Thank you Walter :-)
The article is simple but nice. Few comments:


> The possible mechanic's mistake is designed out of the system.

In the first books written by Donald Norman there are many examples of wrong design, "foolproof" design, etc:
http://en.wikipedia.org/wiki/Donald_Norman


> (!E && !E->fld)
> is a nonsense expression, and what was probably meant was:
> (!E || !E->fld)
> 
> What's the process fix for this bug pattern?

Even the correct version is not nice code :-)


>In the D programming language, we didn't wish to mess with the operator precedences in order to avoid behavior that would be surprising to experienced programmers.<

Experienced _C_ programmers (as you written below) :-)

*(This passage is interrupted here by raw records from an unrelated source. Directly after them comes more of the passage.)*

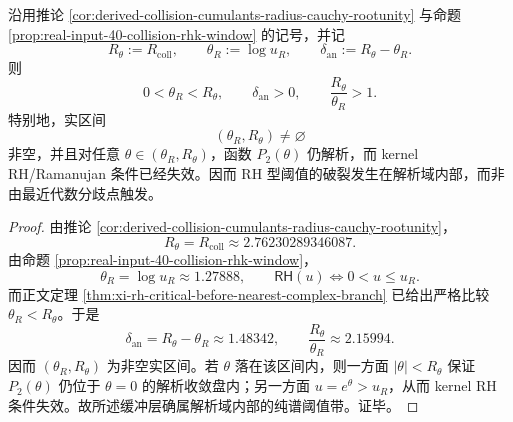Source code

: \begin{corollary}[RH 临界与最近解析分歧之间存在严格缓冲层]\label{cor:derived-collision-rh-analytic-buffer-layer}
沿用推论 \ref{cor:derived-collision-cumulants-radius-cauchy-rootunity} 与命题 \ref{prop:real-input-40-collision-rhk-window} 的记号，并记
\[
R_\theta:=R_{\mathrm{coll}},
\qquad
\theta_R:=\log u_R,
\qquad
\delta_{\mathrm{an}}:=R_\theta-\theta_R.
\]
则
\[
0<\theta_R<R_\theta,
\qquad
\delta_{\mathrm{an}}>0,
\qquad
\frac{R_\theta}{\theta_R}>1.
\]
特别地，实区间
\[
(\theta_R,R_\theta)\neq \varnothing
\]
非空，并且对任意 \(\theta\in(\theta_R,R_\theta)\)，函数 \(P_2(\theta)\) 仍解析，而 kernel RH/Ramanujan 条件已经失效。因而 RH 型阈值的破裂发生在解析域内部，而非由最近代数分歧点触发。
\end{corollary}
\begin{proof}
由推论 \ref{cor:derived-collision-cumulants-radius-cauchy-rootunity}，
\[
R_\theta=R_{\mathrm{coll}}\approx 2.76230289346087.
\]
由命题 \ref{prop:real-input-40-collision-rhk-window}，
\[
\theta_R=\log u_R\approx 1.27888,
\qquad
\textsf{RH}(u)\iff 0<u\le u_R.
\]
而正文定理 \ref{thm:xi-rh-critical-before-nearest-complex-branch} 已给出严格比较 \(\theta_R<R_\theta\)。于是
\[
\delta_{\mathrm{an}}=R_\theta-\theta_R\approx 1.48342,
\qquad
\frac{R_\theta}{\theta_R}\approx 2.15994.
\]
因而 \((\theta_R,R_\theta)\) 为非空实区间。若 \(\theta\) 落在该区间内，则一方面 \(|\theta|<R_\theta\) 保证 \(P_2(\theta)\) 仍位于 \(\theta=0\) 的解析收敛盘内；另一方面 \(u=e^\theta>u_R\)，从而 kernel RH 条件失效。故所述缓冲层确属解析域内部的纯谱阈值带。证毕。
\end{proof}

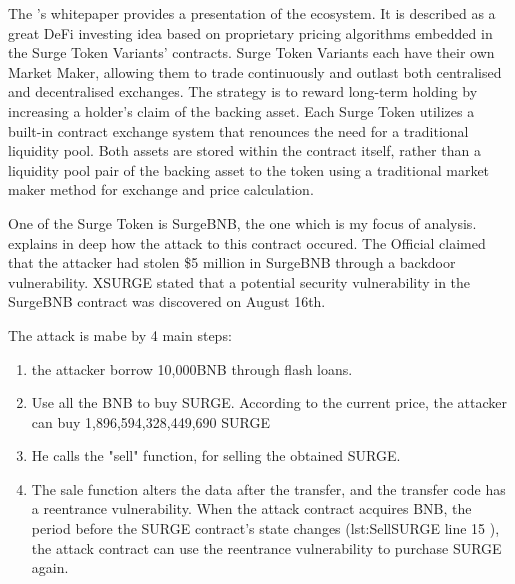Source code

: The \citet{XSurgeWeb}'s whitepaper provides a presentation of the ecosystem.
It is described as a great DeFi investing idea based on proprietary pricing algorithms embedded in the Surge Token Variants' contracts.
Surge Token Variants each have their own Market Maker, allowing them to trade continuously and outlast both 
centralised and decentralised exchanges. 
The strategy is to reward long-term holding by increasing a
holder's claim of the backing asset. Each Surge Token utilizes a built-in contract exchange system that renounces the need for
a traditional liquidity pool. Both assets are stored within the contract itself, 
rather than a liquidity pool pair of the backing asset to the
token using a traditional market maker method for exchange and price calculation.

One of the Surge Token is SurgeBNB, the one which is my focus of analysis.
\citet{XSurgeBNB} explains in deep how the attack to this contract occured. 
The Official claimed that the attacker had stolen \$5 million in SurgeBNB through a backdoor vulnerability.
XSURGE stated that a potential security vulnerability in the SurgeBNB contract was discovered on August 16th.

The attack is mabe by 4 main steps:
\begin{enumerate}
    \item the attacker borrow  10,000BNB through flash loans.
    \item Use all the BNB to buy SURGE. According to the current price, 
    the attacker can buy 1,896,594,328,449,690 SURGE
    \item He calls the "sell" function, for selling the obtained SURGE.
    \item The sale function alters the data after the transfer, and the transfer code has a reentrance vulnerability.
    When the attack contract acquires BNB, the period before the SURGE contract's state changes 
    (\refname{lst:SellSURGE} line 15 ), the attack contract can use the reentrance 
    vulnerability to purchase SURGE again.
\end{enumerate}

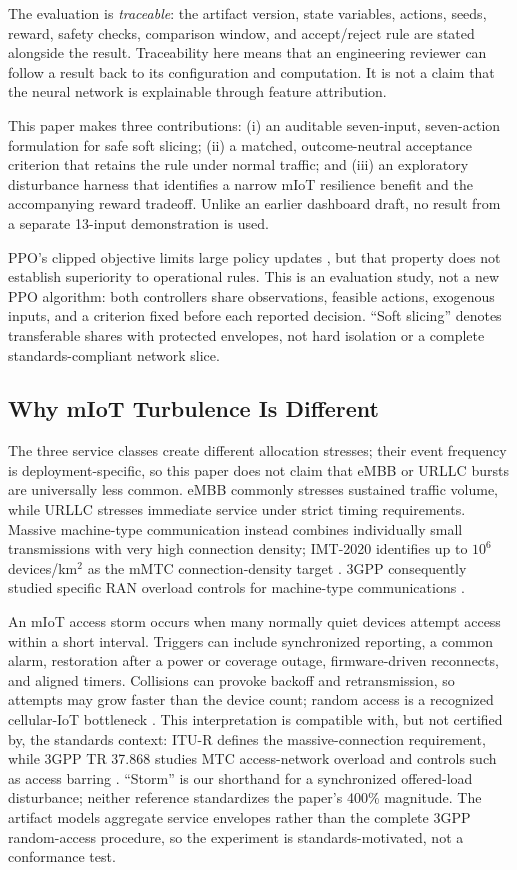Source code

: \documentclass[conference]{IEEEtran}
\begin{document}
The evaluation is \emph{traceable}: the artifact version, state variables, actions, seeds, reward, safety checks, comparison window, and accept/reject rule are stated alongside the result. Traceability here means that an engineering reviewer can follow a result back to its configuration and computation. It is not a claim that the neural network is explainable through feature attribution.

This paper makes three contributions: (i) an auditable seven-input, seven-action formulation for safe soft slicing; (ii) a matched, outcome-neutral acceptance criterion that retains the rule under normal traffic; and (iii) an exploratory disturbance harness that identifies a narrow mIoT resilience benefit and the accompanying reward tradeoff. Unlike an earlier dashboard draft, no result from a separate 13-input demonstration is used.

PPO's clipped objective limits large policy updates \cite{schulman2017}, but that property does not establish superiority to operational rules. This is an evaluation study, not a new PPO algorithm: both controllers share observations, feasible actions, exogenous inputs, and a criterion fixed before each reported decision. ``Soft slicing'' denotes transferable shares with protected envelopes, not hard isolation or a complete standards-compliant network slice.

\subsection{Why mIoT Turbulence Is Different}
The three service classes create different allocation stresses; their event frequency is deployment-specific, so this paper does not claim that eMBB or URLLC bursts are universally less common. eMBB commonly stresses sustained traffic volume, while URLLC stresses immediate service under strict timing requirements. Massive machine-type communication instead combines individually small transmissions with very high connection density; IMT-2020 identifies up to $10^6$ devices/km$^2$ as the mMTC connection-density target \cite{itu2020}. 3GPP consequently studied specific RAN overload controls for machine-type communications \cite{3gpp37868}.

An mIoT access storm occurs when many normally quiet devices attempt access within a short interval. Triggers can include synchronized reporting, a common alarm, restoration after a power or coverage outage, firmware-driven reconnects, and aligned timers. Collisions can provoke backoff and retransmission, so attempts may grow faster than the device count; random access is a recognized cellular-IoT bottleneck \cite{gharbieh2016}. This interpretation is compatible with, but not certified by, the standards context: ITU-R defines the massive-connection requirement, while 3GPP TR 37.868 studies MTC access-network overload and controls such as access barring \cite{itu2020,3gpp37868}. ``Storm'' is our shorthand for a synchronized offered-load disturbance; neither reference standardizes the paper's 400\% magnitude. The artifact models aggregate service envelopes rather than the complete 3GPP random-access procedure, so the experiment is standards-motivated, not a conformance test.
\end{document}
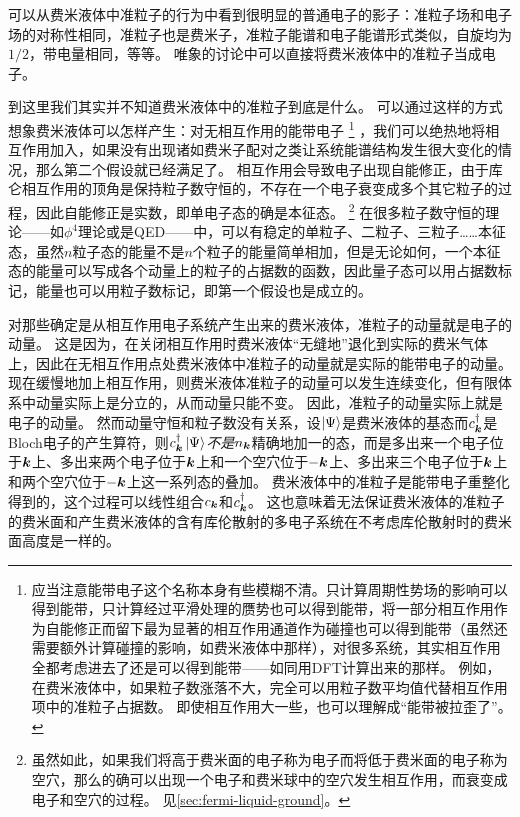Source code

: 可以从费米液体中准粒子的行为中看到很明显的普通电子的影子：准粒子场和电子场的对称性相同，准粒子也是费米子，准粒子能谱和电子能谱形式类似，自旋均为$1/2$，带电量相同，等等。
唯象的讨论中可以直接将费米液体中的准粒子当成电子。

到这里我们其实并不知道费米液体中的准粒子到底是什么。
可以通过这样的方式想象费米液体可以怎样产生：对无相互作用的能带电子%
\footnote{
    应当注意能带电子这个名称本身有些模糊不清。只计算周期性势场的影响可以得到能带，只计算经过平滑处理的赝势也可以得到能带，将一部分相互作用作为自能修正而留下最为显著的相互作用通道作为碰撞也可以得到能带（虽然还需要额外计算碰撞的影响，如费米液体中那样），对很多系统，其实相互作用全都考虑进去了还是可以得到能带——如同用DFT计算出来的那样。
    例如，在费米液体中，如果粒子数涨落不大，完全可以用粒子数平均值代替相互作用项中的准粒子占据数。
    即使相互作用大一些，也可以理解成“能带被拉歪了”。
}%
，我们可以绝热地将相互作用加入，如果没有出现诸如费米子配对之类让系统能谱结构发生很大变化的情况，那么第二个假设就已经满足了。
相互作用会导致电子出现自能修正，由于库仑相互作用的顶角是保持粒子数守恒的，不存在一个电子衰变成多个其它粒子的过程，因此自能修正是实数，即单电子态的确是本征态。%
\footnote{
    虽然如此，如果我们将高于费米面的电子称为电子而将低于费米面的电子称为空穴，那么的确可以出现一个电子和费米球中的空穴发生相互作用，而衰变成电子和空穴的过程。
    见\autoref{sec:fermi-liquid-ground}。
}%
在很多粒子数守恒的理论——如$\phi^4$理论或是QED——中，可以有稳定的单粒子、二粒子、三粒子……本征态，虽然$n$粒子态的能量不是$n$个粒子的能量简单相加，但是无论如何，一个本征态的能量可以写成各个动量上的粒子的占据数的函数，因此量子态可以用占据数标记，能量也可以用粒子数标记，即第一个假设也是成立的。

对那些确定是从相互作用电子系统产生出来的费米液体，准粒子的动量就是电子的动量。
这是因为，在关闭相互作用时费米液体“无缝地”退化到实际的费米气体上，因此在无相互作用点处费米液体中准粒子的动量就是实际的能带电子的动量。
现在缓慢地加上相互作用，则费米液体准粒子的动量可以发生连续变化，但有限体系中动量实际上是分立的，从而动量只能不变。
因此，准粒子的动量实际上就是电子的动量。
然而动量守恒和粒子数没有关系，设$\ket{\Psi}$是费米液体的基态而$c^\dagger_{\vb*{k}}$是Bloch电子的产生算符，则$c^\dagger_{\vb*{k}} \ket{\Psi}$\emph{不是}$n_{\vb*{k}}$精确地加一的态，而是多出来一个电子位于$\vb*{k}$上、多出来两个电子位于$\vb*{k}$上和一个空穴位于$-\vb*{k}$上、多出来三个电子位于$\vb*{k}$上和两个空穴位于$-\vb*{k}$上这一系列态的叠加。
费米液体中的准粒子是能带电子重整化得到的，这个过程可以线性组合$c_{\vb*{k}}$和$c^\dagger_{\vb*{k}}$。
这也意味着无法保证费米液体的准粒子的费米面和产生费米液体的含有库伦散射的多电子系统在不考虑库伦散射时的费米面高度是一样的。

> A common pattern is the classic fencepost bug:
> int A[10];
> for (int i = 0; i <= 10; i++)
> ... = A[i];


This little C99 program:

#include <stdio.h>
int main() {
    int A[10] = {0,1,2,3,4,5,6,7,8,9};
    int total = 0;
    for (int i = 0; i <= 10; i++)
      total += A[i]; // line 6
    printf("%d\n", total);
    return 0;
}


The good Gimpel lint catches the bug statically:

diy.c  6  Warning 661:  Possible access of out-of-bounds pointer (1 beyond end of data) by operator '[' [Reference: file diy.c: lines 5, 6]

It's able to catch more complex situations too (but not all situations).